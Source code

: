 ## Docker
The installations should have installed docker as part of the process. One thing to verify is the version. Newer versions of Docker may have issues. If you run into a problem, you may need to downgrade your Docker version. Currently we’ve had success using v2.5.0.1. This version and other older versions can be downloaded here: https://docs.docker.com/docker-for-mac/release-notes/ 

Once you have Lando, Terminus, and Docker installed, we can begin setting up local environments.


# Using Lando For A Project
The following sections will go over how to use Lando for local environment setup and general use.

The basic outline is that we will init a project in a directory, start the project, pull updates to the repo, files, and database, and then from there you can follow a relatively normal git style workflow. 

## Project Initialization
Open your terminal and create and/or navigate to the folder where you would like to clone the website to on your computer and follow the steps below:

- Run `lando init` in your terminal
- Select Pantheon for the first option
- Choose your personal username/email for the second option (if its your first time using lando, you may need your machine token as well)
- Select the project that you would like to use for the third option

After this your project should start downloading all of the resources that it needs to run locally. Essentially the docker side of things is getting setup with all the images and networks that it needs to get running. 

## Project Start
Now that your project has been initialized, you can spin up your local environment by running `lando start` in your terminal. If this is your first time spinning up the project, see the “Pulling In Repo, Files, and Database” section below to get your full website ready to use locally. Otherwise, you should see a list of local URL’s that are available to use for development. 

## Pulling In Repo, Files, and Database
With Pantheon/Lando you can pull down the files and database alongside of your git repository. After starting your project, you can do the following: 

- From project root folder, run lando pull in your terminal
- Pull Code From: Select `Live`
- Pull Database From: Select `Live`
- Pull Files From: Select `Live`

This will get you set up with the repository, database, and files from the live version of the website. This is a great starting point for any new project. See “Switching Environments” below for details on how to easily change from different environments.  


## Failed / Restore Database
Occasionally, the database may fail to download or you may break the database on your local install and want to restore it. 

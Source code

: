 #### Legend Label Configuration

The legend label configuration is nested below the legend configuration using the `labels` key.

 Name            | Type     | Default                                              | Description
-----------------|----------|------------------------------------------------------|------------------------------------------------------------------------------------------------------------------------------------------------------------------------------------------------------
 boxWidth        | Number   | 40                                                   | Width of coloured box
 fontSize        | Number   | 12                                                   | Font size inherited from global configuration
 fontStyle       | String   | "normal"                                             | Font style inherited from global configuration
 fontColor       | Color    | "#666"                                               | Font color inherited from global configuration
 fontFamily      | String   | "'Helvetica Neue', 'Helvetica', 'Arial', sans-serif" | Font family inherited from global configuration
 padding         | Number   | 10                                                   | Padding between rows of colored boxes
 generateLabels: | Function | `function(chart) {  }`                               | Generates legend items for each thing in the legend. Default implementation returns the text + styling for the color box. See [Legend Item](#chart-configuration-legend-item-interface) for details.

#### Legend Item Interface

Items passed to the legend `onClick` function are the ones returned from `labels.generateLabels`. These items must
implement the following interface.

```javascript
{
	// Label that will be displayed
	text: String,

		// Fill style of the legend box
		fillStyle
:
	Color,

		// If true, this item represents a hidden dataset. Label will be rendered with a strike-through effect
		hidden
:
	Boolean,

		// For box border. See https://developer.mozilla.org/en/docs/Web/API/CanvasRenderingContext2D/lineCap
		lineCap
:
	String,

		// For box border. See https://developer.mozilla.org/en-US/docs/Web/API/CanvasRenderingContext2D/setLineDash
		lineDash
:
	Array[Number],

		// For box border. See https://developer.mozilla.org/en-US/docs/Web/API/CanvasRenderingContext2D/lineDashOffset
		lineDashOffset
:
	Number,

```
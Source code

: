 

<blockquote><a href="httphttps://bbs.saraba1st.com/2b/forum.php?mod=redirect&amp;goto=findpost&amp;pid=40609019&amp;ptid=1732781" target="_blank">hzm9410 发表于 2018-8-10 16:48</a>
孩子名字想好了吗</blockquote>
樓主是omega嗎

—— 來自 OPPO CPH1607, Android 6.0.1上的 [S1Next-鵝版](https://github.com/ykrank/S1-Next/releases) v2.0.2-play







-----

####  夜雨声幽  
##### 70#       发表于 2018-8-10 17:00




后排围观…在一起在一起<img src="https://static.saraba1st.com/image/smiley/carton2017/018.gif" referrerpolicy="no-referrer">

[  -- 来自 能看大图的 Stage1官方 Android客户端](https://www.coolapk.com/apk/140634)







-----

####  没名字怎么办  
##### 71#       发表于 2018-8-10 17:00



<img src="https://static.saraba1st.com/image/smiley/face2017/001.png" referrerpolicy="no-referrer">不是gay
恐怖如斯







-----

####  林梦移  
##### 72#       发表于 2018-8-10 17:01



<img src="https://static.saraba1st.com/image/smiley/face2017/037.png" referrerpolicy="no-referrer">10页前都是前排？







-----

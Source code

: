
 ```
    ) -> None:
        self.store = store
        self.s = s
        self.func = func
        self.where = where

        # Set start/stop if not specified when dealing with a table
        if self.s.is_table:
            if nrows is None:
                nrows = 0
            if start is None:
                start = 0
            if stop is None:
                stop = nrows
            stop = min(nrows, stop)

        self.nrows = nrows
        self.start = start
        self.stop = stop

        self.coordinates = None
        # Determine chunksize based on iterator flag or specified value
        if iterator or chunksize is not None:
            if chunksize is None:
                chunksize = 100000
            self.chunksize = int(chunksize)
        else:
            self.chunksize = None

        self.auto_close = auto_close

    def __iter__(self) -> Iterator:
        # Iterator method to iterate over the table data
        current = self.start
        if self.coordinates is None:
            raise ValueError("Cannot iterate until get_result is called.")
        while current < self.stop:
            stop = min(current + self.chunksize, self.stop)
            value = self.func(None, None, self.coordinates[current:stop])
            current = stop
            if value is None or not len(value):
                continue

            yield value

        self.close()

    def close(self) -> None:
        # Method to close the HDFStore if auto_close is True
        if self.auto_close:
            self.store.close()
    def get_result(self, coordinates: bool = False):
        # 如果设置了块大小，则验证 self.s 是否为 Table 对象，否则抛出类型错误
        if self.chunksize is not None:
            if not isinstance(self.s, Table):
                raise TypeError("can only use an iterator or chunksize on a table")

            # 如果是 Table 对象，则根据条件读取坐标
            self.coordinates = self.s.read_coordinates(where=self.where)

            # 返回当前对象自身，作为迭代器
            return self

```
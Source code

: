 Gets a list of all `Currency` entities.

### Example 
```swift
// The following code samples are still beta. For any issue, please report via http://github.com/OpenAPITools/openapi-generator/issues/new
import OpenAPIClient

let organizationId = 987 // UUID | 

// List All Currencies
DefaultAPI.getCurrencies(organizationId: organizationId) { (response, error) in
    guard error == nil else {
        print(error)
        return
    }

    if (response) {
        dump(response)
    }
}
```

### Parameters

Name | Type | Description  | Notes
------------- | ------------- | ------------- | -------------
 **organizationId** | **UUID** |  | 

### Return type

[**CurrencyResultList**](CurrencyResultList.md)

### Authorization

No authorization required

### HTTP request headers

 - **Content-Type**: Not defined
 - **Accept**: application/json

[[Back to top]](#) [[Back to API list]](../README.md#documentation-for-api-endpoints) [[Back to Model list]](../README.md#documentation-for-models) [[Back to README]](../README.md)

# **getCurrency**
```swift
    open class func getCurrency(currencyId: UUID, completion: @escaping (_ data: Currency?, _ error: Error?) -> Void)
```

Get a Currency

_____

* Task goal *
Starting with the first line, give back the whole listing exactly.

* Exercise response *
Source code

: ## Docker
The installations should have installed docker as part of the process. One thing to verify is the version. Newer versions of Docker may have issues. If you run into a problem, you may need to downgrade your Docker version. Currently we’ve had success using v2.5.0.1. This version and other older versions can be downloaded here: https://docs.docker.com/docker-for-mac/release-notes/ 

Once you have Lando, Terminus, and Docker installed, we can begin setting up local environments.


# Using Lando For A Project
The following sections will go over how to use Lando for local environment setup and general use.

The basic outline is that we will init a project in a directory, start the project, pull updates to the repo, files, and database, and then from there you can follow a relatively normal git style workflow. 

## Project Initialization
Open your terminal and create and/or navigate to the folder where you would like to clone the website to on your computer and follow the steps below:

- Run `lando init` in your terminal
- Select Pantheon for the first option
- Choose your personal username/email for the second option (if its your first time using lando, you may need your machine token as well)
- Select the project that you would like to use for the third option

After this your project should start downloading all of the resources that it needs to run locally. Essentially the docker side of things is getting setup with all the images and networks that it needs to get running. 

## Project Start
Now that your project has been initialized, you can spin up your local environment by running `lando start` in your terminal. If this is your first time spinning up the project, see the “Pulling In Repo, Files, and Database” section below to get your full website ready to use locally. Otherwise, you should see a list of local URL’s that are available to use for development. 

## Pulling In Repo, Files, and Database
With Pantheon/Lando you can pull down the files and database alongside of your git repository. After starting your project, you can do the following: 

- From project root folder, run lando pull in your terminal
- Pull Code From: Select `Live`
- Pull Database From: Select `Live`
- Pull Files From: Select `Live`

This will get you set up with the repository, database, and files from the live version of the website. This is a great starting point for any new project. See “Switching Environments” below for details on how to easily change from different environments.  


## Failed / Restore Database
Occasionally, the database may fail to download or you may break the database on your local install and want to restore it. 

Source code

: #### Legend Label Configuration

The legend label configuration is nested below the legend configuration using the `labels` key.

 Name            | Type     | Default                                              | Description
-----------------|----------|------------------------------------------------------|------------------------------------------------------------------------------------------------------------------------------------------------------------------------------------------------------
 boxWidth        | Number   | 40                                                   | Width of coloured box
 fontSize        | Number   | 12                                                   | Font size inherited from global configuration
 fontStyle       | String   | "normal"                                             | Font style inherited from global configuration
 fontColor       | Color    | "#666"                                               | Font color inherited from global configuration
 fontFamily      | String   | "'Helvetica Neue', 'Helvetica', 'Arial', sans-serif" | Font family inherited from global configuration
 padding         | Number   | 10                                                   | Padding between rows of colored boxes
 generateLabels: | Function | `function(chart) {  }`                               | Generates legend items for each thing in the legend. Default implementation returns the text + styling for the color box. See [Legend Item](#chart-configuration-legend-item-interface) for details.

#### Legend Item Interface

Items passed to the legend `onClick` function are the ones returned from `labels.generateLabels`. These items must
implement the following interface.

```javascript
{
	// Label that will be displayed
	text: String,

		// Fill style of the legend box
		fillStyle
:
	Color,

		// If true, this item represents a hidden dataset. Label will be rendered with a strike-through effect
		hidden
:
	Boolean,

		// For box border. See https://developer.mozilla.org/en/docs/Web/API/CanvasRenderingContext2D/lineCap
		lineCap
:
	String,

		// For box border. See https://developer.mozilla.org/en-US/docs/Web/API/CanvasRenderingContext2D/setLineDash
		lineDash
:
	Array[Number],

		// For box border. See https://developer.mozilla.org/en-US/docs/Web/API/CanvasRenderingContext2D/lineDashOffset
		lineDashOffset
:
	Number,

```
Source code

: 

<blockquote><a href="httphttps://bbs.saraba1st.com/2b/forum.php?mod=redirect&amp;goto=findpost&amp;pid=40609019&amp;ptid=1732781" target="_blank">hzm9410 发表于 2018-8-10 16:48</a>
孩子名字想好了吗</blockquote>
樓主是omega嗎

—— 來自 OPPO CPH1607, Android 6.0.1上的 [S1Next-鵝版](https://github.com/ykrank/S1-Next/releases) v2.0.2-play







-----

####  夜雨声幽  
##### 70#       发表于 2018-8-10 17:00




后排围观…在一起在一起<img src="https://static.saraba1st.com/image/smiley/carton2017/018.gif" referrerpolicy="no-referrer">

[  -- 来自 能看大图的 Stage1官方 Android客户端](https://www.coolapk.com/apk/140634)







-----

####  没名字怎么办  
##### 71#       发表于 2018-8-10 17:00



<img src="https://static.saraba1st.com/image/smiley/face2017/001.png" referrerpolicy="no-referrer">不是gay
恐怖如斯







-----

####  林梦移  
##### 72#       发表于 2018-8-10 17:01



<img src="https://static.saraba1st.com/image/smiley/face2017/037.png" referrerpolicy="no-referrer">10页前都是前排？







-----

Source code

:
 ```
    ) -> None:
        self.store = store
        self.s = s
        self.func = func
        self.where = where

        # Set start/stop if not specified when dealing with a table
        if self.s.is_table:
            if nrows is None:
                nrows = 0
            if start is None:
                start = 0
            if stop is None:
                stop = nrows
            stop = min(nrows, stop)

        self.nrows = nrows
        self.start = start
        self.stop = stop

        self.coordinates = None
        # Determine chunksize based on iterator flag or specified value
        if iterator or chunksize is not None:
            if chunksize is None:
                chunksize = 100000
            self.chunksize = int(chunksize)
        else:
            self.chunksize = None

        self.auto_close = auto_close

    def __iter__(self) -> Iterator:
        # Iterator method to iterate over the table data
        current = self.start
        if self.coordinates is None:
            raise ValueError("Cannot iterate until get_result is called.")
        while current < self.stop:
            stop = min(current + self.chunksize, self.stop)
            value = self.func(None, None, self.coordinates[current:stop])
            current = stop
            if value is None or not len(value):
                continue

            yield value

        self.close()

    def close(self) -> None:
        # Method to close the HDFStore if auto_close is True
        if self.auto_close:
            self.store.close()
    def get_result(self, coordinates: bool = False):
        # 如果设置了块大小，则验证 self.s 是否为 Table 对象，否则抛出类型错误
        if self.chunksize is not None:
            if not isinstance(self.s, Table):
                raise TypeError("can only use an iterator or chunksize on a table")

            # 如果是 Table 对象，则根据条件读取坐标
            self.coordinates = self.s.read_coordinates(where=self.where)

            # 返回当前对象自身，作为迭代器
            return self

```
Source code

: Gets a list of all `Currency` entities.

### Example 
```swift
// The following code samples are still beta. For any issue, please report via http://github.com/OpenAPITools/openapi-generator/issues/new
import OpenAPIClient

let organizationId = 987 // UUID | 

// List All Currencies
DefaultAPI.getCurrencies(organizationId: organizationId) { (response, error) in
    guard error == nil else {
        print(error)
        return
    }

    if (response) {
        dump(response)
    }
}
```

### Parameters

Name | Type | Description  | Notes
------------- | ------------- | ------------- | -------------
 **organizationId** | **UUID** |  | 

### Return type

[**CurrencyResultList**](CurrencyResultList.md)

### Authorization

No authorization required

### HTTP request headers

 - **Content-Type**: Not defined
 - **Accept**: application/json

[[Back to top]](#) [[Back to API list]](../README.md#documentation-for-api-endpoints) [[Back to Model list]](../README.md#documentation-for-models) [[Back to README]](../README.md)

# **getCurrency**
```swift
    open class func getCurrency(currencyId: UUID, completion: @escaping (_ data: Currency?, _ error: Error?) -> Void)
```

Get a Currency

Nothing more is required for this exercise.